The DOL has asked for comment on whether this structure could potentially represent an expansion of current regulations or would create involuntary cross-subsidization across employers that would discourage formation of AHPs.
Potential Impact on Employers
The proposed rule is intended to allow small employers to enjoy some of the advantages of larger employers. In its News Release, the DOL claims that the proposed rule “may reduce [employers’] administrative costs through economies of scale, strengthen their bargaining position to obtain more favorable deals, enhance their ability to self-insure, and offer a wider array of insurance options.”
If adopted, the proposed rule could create more opportunity for unrelated employers of all sizes, however, it is primarily geared to enable small employers to join an AHP and it would allow sole proprietors for the first time to join AHPs.
Potential Limits Based on State Regulation of AHPs
Currently, coverage offered by an association is typically considered a multiple employer welfare arrangement (MEWA), which is an arrangement that is established to provide welfare benefits to two or more unrelated employers (i.e., not part of the same “controlled group”).
Although ERISA generally preempts state laws, there is an exception to ERISA preemption for MEWAs. Currently, many states regulate self-funded MEWAs as commercial insurance companies and others prohibit them altogether. A state’s ability to regulate fully-insured MEWAs directly is limited to establishing reserve and contribution levels to ensure the solvency of the MEWA. However, states are free to regulate the underlying insurance contacts or policies, which are subject to state insurance laws.
It is unclear whether the flexibility added in the proposed rule will be hampered by state regulation of AHPs as MEWAs. AHPs will continue to be MEWAs to the extent that they provide coverage to employees of multiple unrelated employers. There is nothing in the proposed rule that provides that state insurance law is otherwise preempted with respect to AHPs. Nor is there anything in the proposed rule that creates an individual or class exemption from existing state regulation for self-funded MEWAs (although, the DOL did request public comments on whether to use its exemption authority).

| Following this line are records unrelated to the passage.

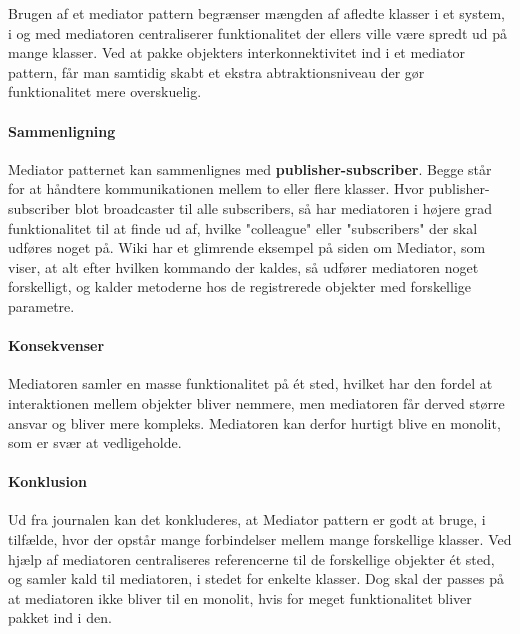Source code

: Brugen af et mediator pattern begrænser mængden af afledte klasser i et system, i og med mediatoren centraliserer funktionalitet der ellers ville være spredt ud på mange klasser. Ved at pakke objekters interkonnektivitet ind i et mediator pattern, får man samtidig skabt et ekstra abtraktionsniveau der gør funktionalitet mere overskuelig.

\paragraph{Sammenligning}

Mediator patternet kan sammenlignes med \textbf{publisher-subscriber}. Begge står for at håndtere kommunikationen mellem to eller flere klasser. Hvor publisher-subscriber blot broadcaster til alle subscribers, så har mediatoren i højere grad funktionalitet til at finde ud af, hvilke "colleague" eller "subscribers" der skal udføres noget på. Wiki har et glimrende eksempel på siden om Mediator, som viser, at alt efter hvilken kommando der kaldes, så udfører mediatoren noget forskelligt, og kalder metoderne hos de registrerede objekter med forskellige parametre.

\paragraph{Konsekvenser}
Mediatoren samler en masse funktionalitet på ét sted, hvilket har den fordel at interaktionen mellem objekter bliver nemmere, men mediatoren får derved større ansvar og bliver mere kompleks. Mediatoren kan derfor hurtigt blive en monolit, som er svær at vedligeholde.

\paragraph{Konklusion}
Ud fra journalen kan det konkluderes, at Mediator pattern er godt at bruge, i tilfælde, hvor der opstår mange forbindelser mellem mange forskellige klasser. Ved hjælp af mediatoren centraliseres referencerne til de forskellige objekter ét sted, og samler kald til mediatoren, i stedet for enkelte klasser. Dog skal der passes på at mediatoren ikke bliver til en monolit, hvis for meget funktionalitet bliver pakket ind i den.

In the past there has been opposition to AHPs because of consumer protection concerns. Under the proposed rule, AHPs cannot charge individuals higher premiums based on health factors or refuse to admit employees to a plan because of health factors. However, they can vary premiums based on other factors, such as gender, age, industry or occupation, or business size. Since qualifying AHPs would be subject to “large group” coverage rules, some have raised questions as to whether AHPs would be marketed toward the healthiest and youngest individuals, thus, undermining the individual and “small group” marketplace. It is likely that these concerns, as well as others relating to government oversight and fraud protection from unscrupulous promoters, will be raised as part of the public rulemaking process. It also remains to be seen the extent to which states will impose standards to protect consumers and guard against adverse selection, which may cause AHPs to be less attractive to employers.
The DOL is soliciting comments on its proposal, which are due on or before March 6, 2018.
The proposed rule does not include an effective date for a final rule. Since the rules are only in proposed form, employers should not currently take action in reliance on them but await adoption of any final rule.